→ Task to complete
Reproduce the data below verbatim from the line containing "python = jython$$" through its final line, and produce nothing more.

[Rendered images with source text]

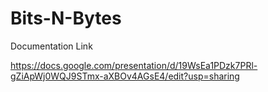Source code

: # Bits-N-Bytes

Documentation Link

https://docs.google.com/presentation/d/19WsEa1PDzk7PRl-gZiApWj0WQJ9STmx-aXBOv4AGsE4/edit?usp=sharing
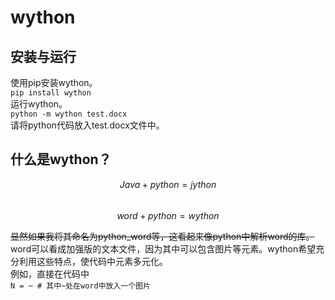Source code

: # wython

## 安装与运行

使用pip安装wython。  
`pip install wython`  
运行wython。  
`python -m wython test.docx`  
请将python代码放入test.docx文件中。

## 什么是wython？

$$Java + python = jython$$  
$$word + python = wython$$

~~显然如果我将其命名为python_word等，这看起来像python中解析word的库。~~  
word可以看成加强版的文本文件，因为其中可以包含图片等元素。wython希望充分利用这些特点，使代码中元素多元化。  
例如，直接在代码中  
`N = ~ # 其中~处在word中放入一个图片`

→ Result
$$Java + python = jython$$  
$$word + python = wython$$

~~显然如果我将其命名为python_word等，这看起来像python中解析word的库。~~  
word可以看成加强版的文本文件，因为其中可以包含图片等元素。wython希望充分利用这些特点，使代码中元素多元化。  
例如，直接在代码中  
`N = ~ # 其中~处在word中放入一个图片`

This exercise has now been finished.